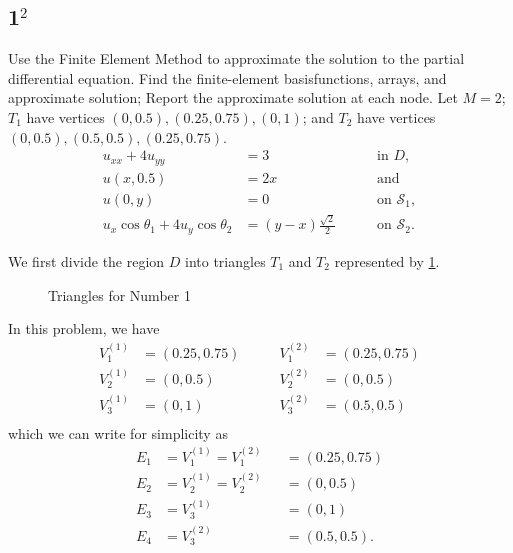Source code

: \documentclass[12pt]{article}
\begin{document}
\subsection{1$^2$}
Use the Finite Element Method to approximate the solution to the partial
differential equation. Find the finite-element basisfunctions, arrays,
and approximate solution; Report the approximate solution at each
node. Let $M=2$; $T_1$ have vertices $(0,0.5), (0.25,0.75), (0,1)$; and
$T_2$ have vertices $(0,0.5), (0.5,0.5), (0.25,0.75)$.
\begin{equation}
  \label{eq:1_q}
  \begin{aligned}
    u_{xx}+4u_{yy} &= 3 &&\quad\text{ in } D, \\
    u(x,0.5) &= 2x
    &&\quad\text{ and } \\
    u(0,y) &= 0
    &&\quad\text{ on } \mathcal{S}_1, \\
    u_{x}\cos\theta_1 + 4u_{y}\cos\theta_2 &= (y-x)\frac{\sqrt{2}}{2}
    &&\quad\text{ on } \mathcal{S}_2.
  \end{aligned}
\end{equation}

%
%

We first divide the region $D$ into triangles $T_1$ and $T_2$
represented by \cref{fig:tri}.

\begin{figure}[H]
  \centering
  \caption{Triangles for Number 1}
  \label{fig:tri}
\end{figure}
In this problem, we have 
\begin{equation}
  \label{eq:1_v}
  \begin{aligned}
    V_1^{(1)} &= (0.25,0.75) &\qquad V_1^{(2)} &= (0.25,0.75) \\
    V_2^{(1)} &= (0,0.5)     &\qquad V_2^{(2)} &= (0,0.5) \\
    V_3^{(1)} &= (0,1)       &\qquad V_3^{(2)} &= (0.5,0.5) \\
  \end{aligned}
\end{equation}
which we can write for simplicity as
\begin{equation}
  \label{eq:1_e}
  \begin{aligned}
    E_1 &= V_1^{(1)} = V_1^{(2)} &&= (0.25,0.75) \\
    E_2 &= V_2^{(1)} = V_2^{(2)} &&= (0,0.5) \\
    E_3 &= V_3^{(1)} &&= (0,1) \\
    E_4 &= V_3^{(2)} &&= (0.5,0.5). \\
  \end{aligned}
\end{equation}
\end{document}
----
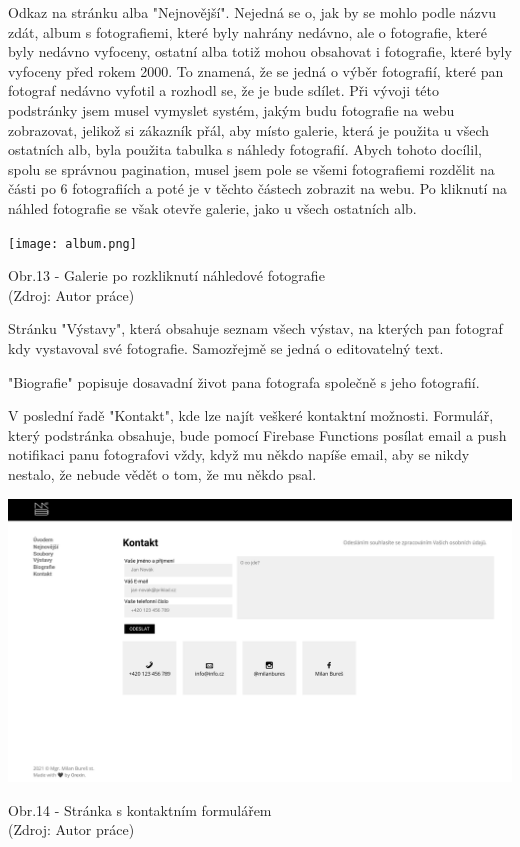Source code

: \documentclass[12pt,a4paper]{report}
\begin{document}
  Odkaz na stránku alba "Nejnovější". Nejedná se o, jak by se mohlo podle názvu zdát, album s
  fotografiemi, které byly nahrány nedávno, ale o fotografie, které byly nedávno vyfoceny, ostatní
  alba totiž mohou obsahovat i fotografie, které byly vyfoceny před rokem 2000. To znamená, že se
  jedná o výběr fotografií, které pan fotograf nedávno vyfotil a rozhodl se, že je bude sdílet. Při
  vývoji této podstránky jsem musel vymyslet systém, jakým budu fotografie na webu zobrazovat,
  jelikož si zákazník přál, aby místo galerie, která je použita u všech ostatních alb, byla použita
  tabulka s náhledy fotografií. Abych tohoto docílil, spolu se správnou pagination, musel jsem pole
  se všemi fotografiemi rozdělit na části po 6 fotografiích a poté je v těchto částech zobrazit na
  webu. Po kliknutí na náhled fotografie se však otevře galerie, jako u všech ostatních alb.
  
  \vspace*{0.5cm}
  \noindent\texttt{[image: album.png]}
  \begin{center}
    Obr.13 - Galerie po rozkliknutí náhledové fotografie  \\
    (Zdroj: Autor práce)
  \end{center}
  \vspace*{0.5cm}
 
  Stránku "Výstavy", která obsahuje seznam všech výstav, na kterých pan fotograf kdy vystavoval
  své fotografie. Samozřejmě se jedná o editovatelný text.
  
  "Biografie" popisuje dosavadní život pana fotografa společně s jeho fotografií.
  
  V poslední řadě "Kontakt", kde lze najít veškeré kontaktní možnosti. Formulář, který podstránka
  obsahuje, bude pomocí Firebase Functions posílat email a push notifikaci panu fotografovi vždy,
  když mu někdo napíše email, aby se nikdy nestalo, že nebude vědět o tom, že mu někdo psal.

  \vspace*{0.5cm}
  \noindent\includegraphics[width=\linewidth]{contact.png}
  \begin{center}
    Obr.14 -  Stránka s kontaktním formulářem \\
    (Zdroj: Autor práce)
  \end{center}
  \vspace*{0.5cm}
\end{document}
----
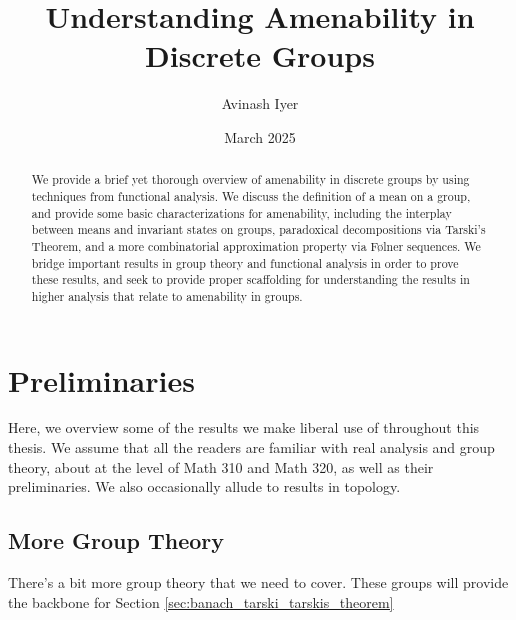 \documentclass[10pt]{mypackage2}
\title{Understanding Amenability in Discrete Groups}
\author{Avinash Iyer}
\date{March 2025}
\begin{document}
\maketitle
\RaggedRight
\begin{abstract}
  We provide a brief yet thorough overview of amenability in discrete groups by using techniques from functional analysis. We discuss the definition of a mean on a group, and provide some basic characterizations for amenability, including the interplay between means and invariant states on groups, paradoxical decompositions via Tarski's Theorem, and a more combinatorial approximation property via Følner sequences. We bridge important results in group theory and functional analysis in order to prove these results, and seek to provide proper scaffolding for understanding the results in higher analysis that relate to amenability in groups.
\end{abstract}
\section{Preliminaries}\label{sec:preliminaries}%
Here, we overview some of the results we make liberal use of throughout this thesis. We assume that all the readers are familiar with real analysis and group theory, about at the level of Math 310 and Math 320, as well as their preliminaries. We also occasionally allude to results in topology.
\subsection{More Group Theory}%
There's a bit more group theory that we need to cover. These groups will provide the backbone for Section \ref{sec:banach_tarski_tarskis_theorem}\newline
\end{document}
----
**Assignment**
When the word "která" appears in a line of the listing, pull that line out.

**Written solution**
  jelikož si zákazník přál, aby místo galerie, která je použita u všech ostatních alb, byla použita
  Stránku "Výstavy", která obsahuje seznam všech výstav, na kterých pan fotograf kdy vystavoval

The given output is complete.